The reason I stored field values as Strings was because provided a &dyn Debug value, there’s not much to do but format it. But for most of the types I cared about, I knew the erased type of the value was Arguments, so the first thing I did was naïvely replace all the Strings with Arguments among my types, adding the necessary lifetime parameters. I then got hit with an error saying that my types were no longer Send + Sync, which was critical because I wanted to send my log trees across threads for processing. Since Arguments<'a> are constructed at compile time, I figured I could get away with an unsafe impl, but that didn’t sit right with me. Furthermore, when I tried to downcast the &dyn Debug argument, I couldn’t because Arguments isn’t 'static, and therefore cannot be downcasted to. To circumvent downcasting, I tried
to format_args!("{:?}", value), but was then restricted to the same lifetime as the value, which was no longer than the duration of the function.

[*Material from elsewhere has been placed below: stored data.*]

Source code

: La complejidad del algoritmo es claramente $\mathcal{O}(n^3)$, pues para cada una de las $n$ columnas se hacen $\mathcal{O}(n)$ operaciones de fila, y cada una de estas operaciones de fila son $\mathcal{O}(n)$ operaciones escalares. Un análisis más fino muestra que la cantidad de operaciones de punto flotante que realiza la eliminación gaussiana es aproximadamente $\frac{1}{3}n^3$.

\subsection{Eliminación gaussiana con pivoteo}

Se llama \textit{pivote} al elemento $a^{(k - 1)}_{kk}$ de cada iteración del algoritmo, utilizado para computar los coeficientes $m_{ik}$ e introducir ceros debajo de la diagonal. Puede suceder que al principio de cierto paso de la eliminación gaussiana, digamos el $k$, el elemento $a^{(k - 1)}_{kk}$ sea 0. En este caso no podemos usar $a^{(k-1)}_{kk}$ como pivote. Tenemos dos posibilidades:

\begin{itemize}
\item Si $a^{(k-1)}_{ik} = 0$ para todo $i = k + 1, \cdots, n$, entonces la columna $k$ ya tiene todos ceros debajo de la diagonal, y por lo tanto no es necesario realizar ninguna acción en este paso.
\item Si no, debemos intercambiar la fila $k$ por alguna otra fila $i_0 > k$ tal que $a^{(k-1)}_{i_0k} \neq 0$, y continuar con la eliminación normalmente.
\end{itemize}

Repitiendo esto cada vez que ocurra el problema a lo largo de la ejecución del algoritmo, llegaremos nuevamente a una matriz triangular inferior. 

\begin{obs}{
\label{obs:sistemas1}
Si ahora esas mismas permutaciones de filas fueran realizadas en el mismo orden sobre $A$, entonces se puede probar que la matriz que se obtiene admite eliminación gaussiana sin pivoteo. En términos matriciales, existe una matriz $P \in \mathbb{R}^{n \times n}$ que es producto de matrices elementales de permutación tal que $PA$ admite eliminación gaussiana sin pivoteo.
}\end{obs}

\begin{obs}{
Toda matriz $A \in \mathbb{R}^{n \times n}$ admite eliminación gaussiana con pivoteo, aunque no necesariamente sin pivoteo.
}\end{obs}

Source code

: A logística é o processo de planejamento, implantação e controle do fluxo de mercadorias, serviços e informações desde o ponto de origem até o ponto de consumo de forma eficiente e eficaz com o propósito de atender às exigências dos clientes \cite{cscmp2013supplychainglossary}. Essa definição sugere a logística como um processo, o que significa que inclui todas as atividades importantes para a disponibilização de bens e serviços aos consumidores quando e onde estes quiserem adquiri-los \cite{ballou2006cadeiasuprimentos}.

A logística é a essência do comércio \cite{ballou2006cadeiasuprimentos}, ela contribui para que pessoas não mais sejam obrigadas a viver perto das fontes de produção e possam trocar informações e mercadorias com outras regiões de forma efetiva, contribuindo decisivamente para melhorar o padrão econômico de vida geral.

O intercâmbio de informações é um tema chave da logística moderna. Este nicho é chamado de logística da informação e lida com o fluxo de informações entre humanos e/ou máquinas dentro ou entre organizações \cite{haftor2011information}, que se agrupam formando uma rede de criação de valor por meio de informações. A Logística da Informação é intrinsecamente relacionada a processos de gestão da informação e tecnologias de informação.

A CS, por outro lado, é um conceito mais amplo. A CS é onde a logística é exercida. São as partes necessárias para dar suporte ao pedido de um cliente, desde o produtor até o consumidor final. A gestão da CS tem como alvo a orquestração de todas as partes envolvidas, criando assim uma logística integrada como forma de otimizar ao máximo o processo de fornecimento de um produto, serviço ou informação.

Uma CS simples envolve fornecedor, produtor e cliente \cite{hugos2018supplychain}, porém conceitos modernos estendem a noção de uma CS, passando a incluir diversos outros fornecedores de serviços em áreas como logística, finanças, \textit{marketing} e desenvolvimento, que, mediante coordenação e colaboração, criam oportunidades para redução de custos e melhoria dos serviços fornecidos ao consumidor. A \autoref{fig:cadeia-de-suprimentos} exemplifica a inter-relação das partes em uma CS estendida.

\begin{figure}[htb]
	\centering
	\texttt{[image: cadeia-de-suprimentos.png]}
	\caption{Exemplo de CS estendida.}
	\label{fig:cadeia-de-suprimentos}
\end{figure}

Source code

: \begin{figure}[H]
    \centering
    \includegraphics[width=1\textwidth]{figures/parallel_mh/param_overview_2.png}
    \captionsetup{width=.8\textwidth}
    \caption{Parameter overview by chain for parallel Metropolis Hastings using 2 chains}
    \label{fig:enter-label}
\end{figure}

At this point, I finally realized that no amount of clever lifetime handling could fix this, because by the time I was going to process the logs, everything would be out of scope.

So I switched gears. Instead of avoiding allocation altogether, I considered how little I could get away with. I wanted to format everything for a log into a single buffer. However, this requires different fields being able to point into it. I considered owning_ref, but it looked overcomplicated and also doesn’t support an arbitrary number of references for my arbitrary number of fields. Another idea I had was to create my own StringBuffer type that somehow allowed access to multiple &str values. Something like using GhostCell but that seemed like overengineering that wasn’t worth the potential benefits.

In the end, I gave up and went back to format!(). Sadness.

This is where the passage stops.